L’avènement d’Internet a rendu les choses plus faciles, mais cela n’a pas été facile. Des sites comme CliffNotes et LitCharts permettent aux étudiants de parcourir le résumé s’ils avancent. Les plateformes d’aide aux devoirs comme GradeSaver et CourseHero ont fourni des solutions aux problèmes courants dans les manuels de mathématiques.

Ce que toutes ces stratégies avaient en commun, c’était l’effort. En d’autres termes, ne pas faire le travail a un coût. Dans certains cas, tricher représentait plus de travail que de faire le travail soi-même.

Actuellement, ce processus est divisé en trois étapes.
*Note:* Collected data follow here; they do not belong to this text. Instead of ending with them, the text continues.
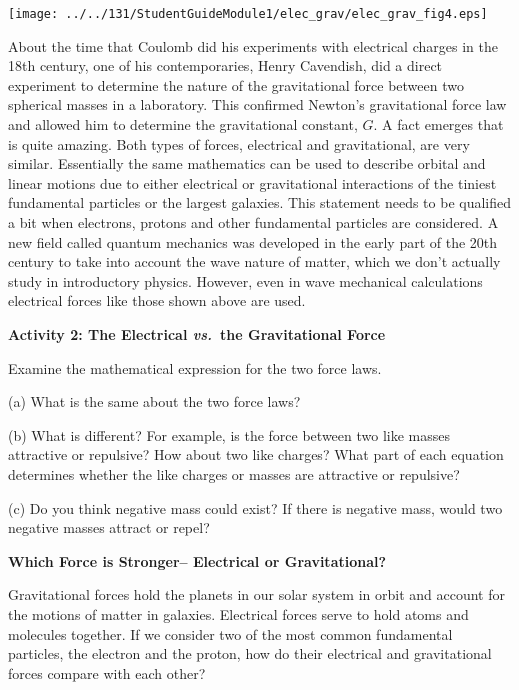 \vspace{0.3cm}
{\par\centering \texttt{[image: ../../131/StudentGuideModule1/elec\_grav/elec\_grav\_fig4.eps]} \par}
\vspace{0.3cm}

About the time that Coulomb did his experiments with electrical charges in the
18th century, one of his contemporaries, Henry Cavendish, did a direct experiment
to determine the nature of the gravitational force between two spherical masses
in a laboratory. This confirmed Newton's gravitational force law and allowed
him to determine the gravitational constant, $G$. A fact emerges that is quite
amazing. Both types of forces, electrical and gravitational, are very similar.
Essentially the same mathematics can be used to describe orbital and linear
motions due to either electrical or gravitational interactions of the tiniest
fundamental particles or the largest galaxies. This statement needs to be qualified
a bit when electrons, protons and other fundamental particles are considered.
A new field called quantum mechanics was developed in the early part of the 20th
century to take into account the wave nature of matter, which we don't actually
study in introductory physics. However, even in wave mechanical calculations
electrical forces like those shown above are used. 

\textbf{Activity 2: The Electrical \textit{vs.}~the Gravitational Force} 

Examine the mathematical expression for the two force laws.

(a) What is the same about the two force laws?
\answerspace{20mm}

(b) What is different? For example, is the force between two like masses attractive
or repulsive? How about two like charges? What part of each equation determines
whether the like charges or masses are attractive or repulsive?
\answerspace{20mm}

(c) Do you think negative mass could exist? If there is negative mass, would
two negative masses attract or repel?
\answerspace{20mm}

\textbf{Which Force is Stronger-- Electrical or Gravitational?} 

Gravitational forces hold the planets in our solar system in orbit and account
for the motions of matter in galaxies. Electrical forces serve to hold atoms
and molecules together. If we consider two of the most common fundamental particles,
the electron and the proton, how do their electrical and gravitational forces
compare with each other?

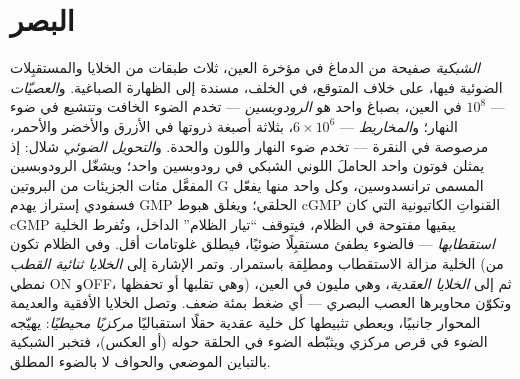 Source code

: \section{البصر}

\begin{definition}[الشبكية]\label{def:b3:sensory-systems:retina}
\emph{الشبكية} صفيحة من الدماغ في مؤخرة العين، ثلاث طبقات من
الخلايا والمستقبِلات الضوئية فيها، على خلاف المتوقع، في
الخلف، مسندة إلى الظهارة الصباغية. و\emph{العصيّات} ---
$10^{8}$ في العين، بصباغ واحد هو \emph{الرودوبسين} --- تخدم
الضوء الخافت وتتشبع في ضوء النهار؛ و\emph{المخاريط} ---
$6\times 10^{6}$، بثلاثة أصبغة ذروتها في الأزرق والأخضر
والأحمر، مرصوصة في النقرة --- تخدم ضوء النهار واللون
والحدة. و\emph{التحويل الضوئي} شلال: إذ يمثلن فوتون واحد
الحاملَ اللوني الشبكي في رودوبسين واحد؛ ويشغّل الرودوبسين
المفعَّل مئات الجزيئات من البروتين G المسمى ترانسدوسين، وكل
واحد منها يفعّل فسفودي إستراز يهدم GMP الحلقي؛ ويغلق هبوط
cGMP القنواتِ الكاتيونية التي كان cGMP يبقيها مفتوحة في
الظلام، فيتوقف ``تيار الظلام'' الداخل، وتُفرط الخلية
\emph{استقطابها} --- فالضوء يطفئ مستقبِلًا ضوئيًا، فيطلق غلوتامات
أقل. وفي الظلام تكون الخلية مزالة الاستقطاب ومطلِقة
باستمرار. وتمر الإشارة إلى \emph{الخلايا ثنائية القطب} (من
نمطي ON وOFF، وهي تقلبها أو تحفظها) ثم إلى \emph{الخلايا
العقدية}، وهي مليون في العين، وتكوّن محاويرها العصب البصري
--- أي ضغط بمئة ضعف. وتصل الخلايا الأفقية والعديمة المحوار
جانبيًا، ويعطي تثبيطها كل خلية عقدية حقلًا استقباليًا
\emph{مركزيًا محيطيًا}: يهيّجه الضوء في قرص مركزي ويثبّطه
الضوء في الحلقة حوله (أو العكس)، فتخبر الشبكية بالتباين
الموضعي والحواف لا بالضوء المطلق.
\end{definition}

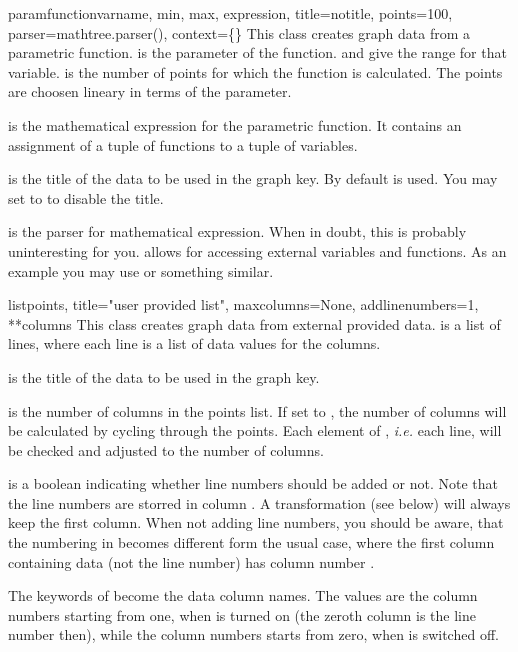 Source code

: \begin{classdesc}{paramfunction}{varname, min, max, expression,
                                 title=notitle, points=100,
                                 parser=mathtree.parser(),
                                 context=\{\}}
  This class creates graph data from a parametric function.
   is the parameter of the function.  and
   give the range for that variable.  is the
  number of points for which the function is calculated. The points
  are choosen lineary in terms of the parameter.

   is the mathematical expression for the parametric
  function. It contains an assignment of a tuple of functions to a
  tuple of variables.

   is the title of the data to be used in the graph key. By
  default  is used. You may set  to
   to disable the title.

   is the parser for mathematical expression. When in
  doubt, this is probably uninteresting for you.  allows
  for accessing external variables and functions. As an example you
  may use  or something similar.
\end{classdesc}

\begin{classdesc}{list}{points, title="user provided list",
                        maxcolumns=None, addlinenumbers=1, **columns}
  This class creates graph data from external provided data.
   is a list of lines, where each line is a list of data
  values for the columns.

   is the title of the data to be used in the graph key.

   is the number of columns in the points list. If set
  to , the number of columns will be calculated by cycling
  through the points. Each element of , \emph{i.e.} each
  line, will be checked and adjusted to the number of columns.

   is a boolean indicating whether line numbers
  should be added or not. Note that the line numbers are storred in
  column . A transformation (see  below) will
  always keep the first column. When not adding line numbers, you
  should be aware, that the numbering in  becomes
  different form the usual case, where the first column containing
  data (not the line number) has column number .

  The keywords of  become the data column names. The
  values are the column numbers starting from one, when
   is turned on (the zeroth column is the line
  number then), while the column numbers starts from zero, when
   is switched off.
\end{classdesc}

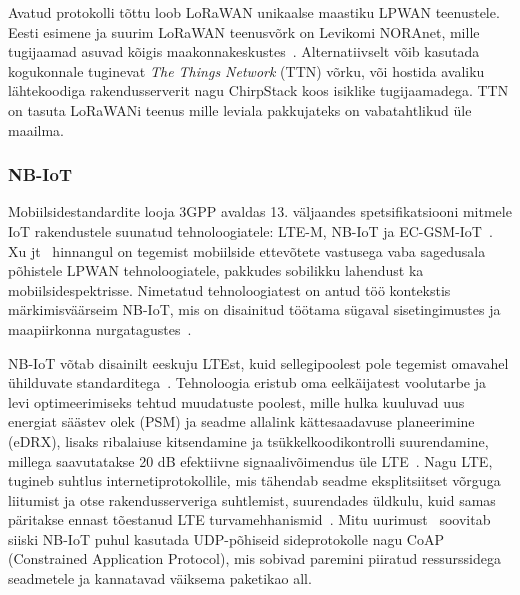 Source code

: \documentclass[12pt]{article}
\begin{document}
    Avatud protokolli tõttu loob LoRaWAN unikaalse maastiku LPWAN teenustele.
    Eesti esimene ja suurim LoRaWAN teenusvõrk on Levikomi NORAnet, mille tugijaamad asuvad kõigis maakonnakeskustes~\cite{noranetuudis}.
    Alternatiivselt võib kasutada kogukonnale tuginevat \textit{The Things Network} (TTN) võrku, või hostida avaliku lähtekoodiga rakendusserverit nagu ChirpStack koos isiklike tugijaamadega.
    TTN on tasuta LoRaWANi teenus mille leviala pakkujateks on vabatahtlikud üle maailma.

    \subsubsection{NB-IoT}

    Mobiilsidestandardite looja 3GPP avaldas 13. väljaandes spetsifikatsiooni mitmele IoT rakendustele suunatud tehnoloogiatele: LTE-M, NB-IoT ja EC-GSM-IoT~\cite{3gppiot}.
    Xu jt~\cite{xuyao} hinnangul on tegemist mobiilside ettevõtete vastusega vaba sagedusala põhistele LPWAN tehnoloogiatele, pakkudes sobilikku lahendust ka mobiilsidespektrisse.
    Nimetatud tehnoloogiatest on antud töö kontekstis märkimisväärseim NB-IoT, mis on disainitud töötama sügaval sisetingimustes ja maapiirkonna nurgatagustes~\cite{martinez}.

    NB-IoT võtab disainilt eeskuju LTEst, kuid sellegipoolest pole tegemist omavahel ühilduvate standarditega~\cite{wanglin}.
    Tehnoloogia eristub oma eelkäijatest voolutarbe ja levi optimeerimiseks tehtud muudatuste poolest, mille hulka kuuluvad uus energiat säästev olek (PSM) ja seadme allalink kättesaadavuse planeerimine (eDRX), lisaks ribalaiuse kitsendamine ja tsükkelkoodikontrolli suurendamine, millega saavutatakse 20 dB efektiivne signaalivõimendus üle LTE~\cite{xuyao}.
    Nagu LTE, tugineb suhtlus internetiprotokollile, mis tähendab seadme eksplitsiitset võrguga liitumist ja otse rakendusserveriga suhtlemist, suurendades üldkulu, kuid samas päritakse ennast tõestanud LTE turvamehhanismid~\cite{basu}.
    Mitu uurimust~\cite{wirges, larmo} soovitab siiski NB-IoT puhul kasutada UDP-põhiseid sideprotokolle nagu CoAP (Constrained Application Protocol), mis sobivad paremini piiratud ressurssidega seadmetele ja kannatavad väiksema paketikao all.
\end{document}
Connectez-vous à ChatGPT ou à une plateforme similaire, collez l’invite et obtenez la réponse.

Au cours des trois dernières années, les experts, les parents et les éducateurs craignent que l’IA ne rende la triche trop facile. Un important rapport publié mercredi par Brookings suggère qu’elle n’était pas suffisamment inquiète. Le problème le plus profond, affirme le rapport, est que l’IA est si douée pour tricher qu’elle provoque des « déconnexions majeures » dans le cerveau humain.

Le rapport conclut que la nature qualitative des risques liés à l’IA, tels que l’atrophie cognitive, « l’intimité artificielle » et la perte de confiance dans les relations, éclipse actuellement les avantages potentiels de la technologie.

Un enseignant interrogé dans le cadre de cette étude a déploré : « Les élèves ne peuvent pas penser logiquement. Ils ne peuvent pas penser. Ils ne peuvent pas résoudre les problèmes.

Les résultats proviennent d’une « pré-autopsie » d’un an menée par le Center for Universal Education de la Brookings Institution, un format inhabituel utilisé par Brookings, mais les chercheurs affirment qu’il est préférable d’attendre une décennie pour discuter des échecs et des succès de l’IA dans les écoles. Ce rapport est basé sur des centaines d’entretiens, de groupes de discussion, de consultations d’experts et d’examens de plus de 400 études et représente l’une des évaluations les plus complètes à ce jour sur la façon dont l’IA générative remodèle l’apprentissage des étudiants.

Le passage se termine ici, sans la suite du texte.